What is being asked: Every line in the material below that includes "their" should be copied.

Records supplied:
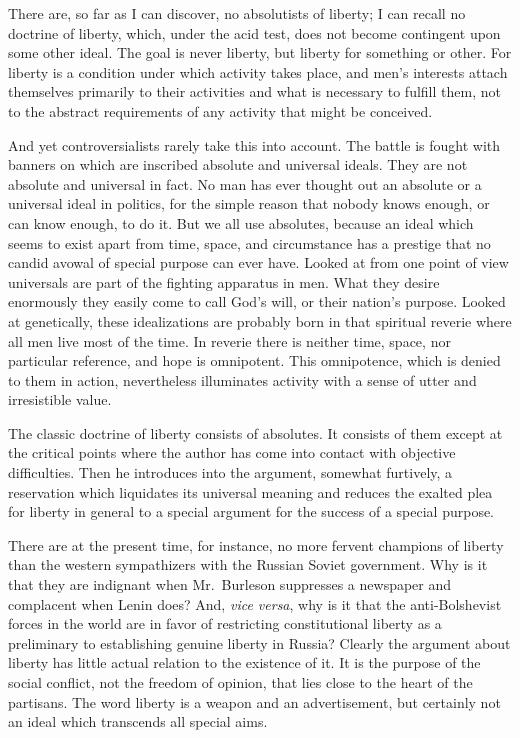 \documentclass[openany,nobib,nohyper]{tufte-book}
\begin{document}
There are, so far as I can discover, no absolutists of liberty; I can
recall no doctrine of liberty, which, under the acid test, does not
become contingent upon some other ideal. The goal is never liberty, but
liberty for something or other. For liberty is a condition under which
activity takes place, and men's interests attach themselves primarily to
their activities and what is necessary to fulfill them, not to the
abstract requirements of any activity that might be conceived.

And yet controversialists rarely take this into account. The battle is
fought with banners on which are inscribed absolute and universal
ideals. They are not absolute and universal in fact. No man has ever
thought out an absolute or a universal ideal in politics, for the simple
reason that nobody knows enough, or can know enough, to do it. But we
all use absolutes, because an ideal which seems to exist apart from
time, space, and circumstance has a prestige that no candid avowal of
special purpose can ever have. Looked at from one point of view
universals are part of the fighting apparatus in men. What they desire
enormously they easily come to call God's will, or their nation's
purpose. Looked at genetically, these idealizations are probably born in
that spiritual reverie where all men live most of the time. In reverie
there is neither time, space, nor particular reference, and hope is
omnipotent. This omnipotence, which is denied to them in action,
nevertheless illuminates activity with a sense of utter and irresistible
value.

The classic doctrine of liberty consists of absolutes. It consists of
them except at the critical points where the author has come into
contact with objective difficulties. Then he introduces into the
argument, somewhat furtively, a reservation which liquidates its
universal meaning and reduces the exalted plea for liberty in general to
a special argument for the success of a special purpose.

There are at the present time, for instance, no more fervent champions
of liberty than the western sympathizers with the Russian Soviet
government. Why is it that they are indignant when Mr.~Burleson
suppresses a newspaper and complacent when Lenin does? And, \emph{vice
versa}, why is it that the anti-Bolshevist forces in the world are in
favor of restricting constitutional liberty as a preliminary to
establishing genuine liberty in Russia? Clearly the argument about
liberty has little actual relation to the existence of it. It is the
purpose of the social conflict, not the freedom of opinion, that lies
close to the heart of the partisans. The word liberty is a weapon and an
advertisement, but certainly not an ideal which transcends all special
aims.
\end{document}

==

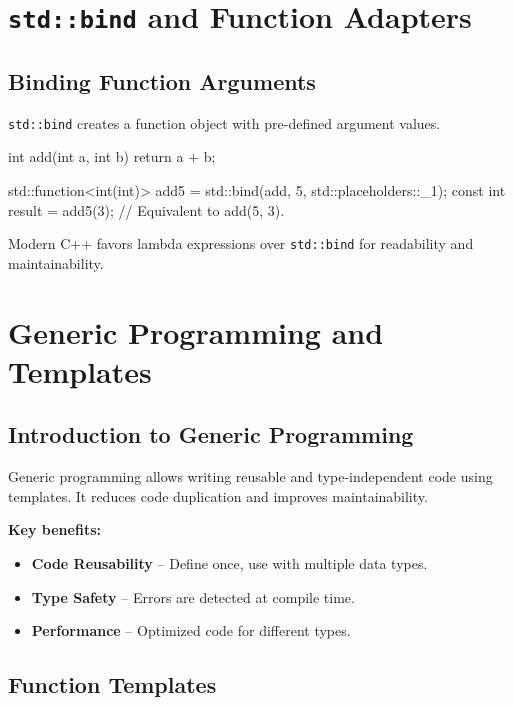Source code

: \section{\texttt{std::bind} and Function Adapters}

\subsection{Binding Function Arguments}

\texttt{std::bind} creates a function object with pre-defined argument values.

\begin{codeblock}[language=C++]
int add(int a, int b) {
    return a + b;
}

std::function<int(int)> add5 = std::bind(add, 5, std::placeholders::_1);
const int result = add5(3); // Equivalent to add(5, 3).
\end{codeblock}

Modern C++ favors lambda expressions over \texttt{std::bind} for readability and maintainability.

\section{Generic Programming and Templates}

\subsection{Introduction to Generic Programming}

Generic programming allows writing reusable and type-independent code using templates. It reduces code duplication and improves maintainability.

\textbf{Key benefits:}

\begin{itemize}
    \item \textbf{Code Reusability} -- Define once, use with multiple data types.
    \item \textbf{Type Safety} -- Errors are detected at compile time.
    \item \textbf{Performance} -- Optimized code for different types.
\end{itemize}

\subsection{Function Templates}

Answer to this exercise:
their activities and what is necessary to fulfill them, not to the
enormously they easily come to call God's will, or their nation's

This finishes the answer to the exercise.